The effect of treatment in fractionated schedules with the combination of X-irradiation and six cytotoxic drugs on the RIF-1 tumor and normal mouse skin.

RIF-1 tumors, implanted syngeneically in the gastrocnemius muscles of the right hind legs of C3H/Km mice, were treated either with X ray alone, drug alone, or drug and X ray combined. The drugs tested were bleomycin, BCNU, cis-diamminedichloro platinum, adriamycin, cyclophosphamide, and actinomycin-D. All drugs were administered either in the maximum tolerated dose or a dose that causes minimal tumor growth delay. Both drugs and X rays were administered either as a single dose or in five daily fractions. In addition to the single modality controls, seven different schedules of combined modalities were tested.

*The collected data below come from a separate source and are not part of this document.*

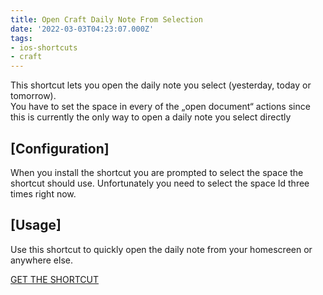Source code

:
 ```yaml
---
title: Open Craft Daily Note From Selection
date: '2022-03-03T04:23:07.000Z'
tags:
- ios-shortcuts
- craft
---
```

This shortcut lets you open the daily note you select (yesterday, today or tomorrow).  
You have to set the space in every of the „open document“ actions since this is currently the only way to open a daily note you select directly

## \[Configuration\]

When you install the shortcut you are prompted to select the space the shortcut should use. Unfortunately you need to select the space Id three times right now.

## \[Usage\]

Use this shortcut to quickly open the daily note from your homescreen or anywhere else.

[GET THE SHORTCUT](https://www.icloud.com/shortcuts/f7ce56bdc19f4840b04435ed584f178d)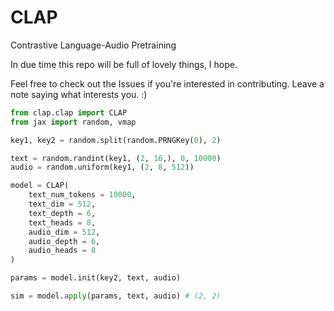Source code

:# CLAP
Contrastive Language-Audio Pretraining

In due time this repo will be full of lovely things, I hope.

Feel free to check out the Issues if you're interested in contributing. Leave a note saying what interests you. :)

```python
from clap.clap import CLAP
from jax import random, vmap

key1, key2 = random.split(random.PRNGKey(0), 2)

text = random.randint(key1, (2, 16,), 0, 10000)
audio = random.uniform(key1, (2, 8, 512))

model = CLAP(
	text_num_tokens = 10000,
	text_dim = 512,
	text_depth = 6,
	text_heads = 8,
	audio_dim = 512,
	audio_depth = 6,
	audio_heads = 8
)

params = model.init(key2, text, audio)

sim = model.apply(params, text, audio) # (2, 2)
```
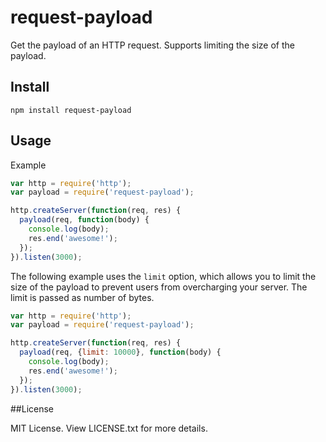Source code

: request-payload
===============

Get the payload of an HTTP request. Supports limiting the size of the payload.

## Install

```
npm install request-payload
```

## Usage

Example

```js
var http = require('http');
var payload = require('request-payload');

http.createServer(function(req, res) {
  payload(req, function(body) {
    console.log(body);
    res.end('awesome!');
  });
}).listen(3000);
```

The following example uses the `limit` option, which allows you to limit the size of the payload
to prevent users from overcharging your server. The limit is passed as number of bytes.

```js
var http = require('http');
var payload = require('request-payload');

http.createServer(function(req, res) {
  payload(req, {limit: 10000}, function(body) {
    console.log(body);
    res.end('awesome!');
  });
}).listen(3000);
```
##License

MIT License. View LICENSE.txt for more details.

Tumors were measured periodically after treatment in order that the day at which each tumor reached 4 times its initial cross-sectional area, i.e., its size at the time of treatment, could be determined. The effect of treatment on tumors was based upon excess growth delay (GD), i.e., T400% (treated)-T400% (untreated control). Treatment effects for the same combined modality schedules were also determined for normal skin, using the early skin reaction as an endpoint. Dose effect factors (DEF) were computed for all combined modality schedules and were based upon calculated radiation dose equivalents. We also calculated supra-additivity ratios, SRI and SRII, therapeutic gain factors and adjusted therapeutic gain factors. The only drugs to produce significant supra-additivity with X rays were cis-Pt and cyclo. Maximum supra-additivity for cis-Pt was afforded by divided doses of the drug (5 X 2.4 mg/kg/day) given immediately before X ray (5 X 1000 rad/day) on 5 consecutive days, although 3 other schedules also produced significant supra-additivity. Maximum supra-additivity for cyclo was seen for a single dose of 100 mg/kg followed 1 day later by a course of 5 daily X ray doses (5 X 1000 rad/day), and at least one other schedule produced almost as great an effect.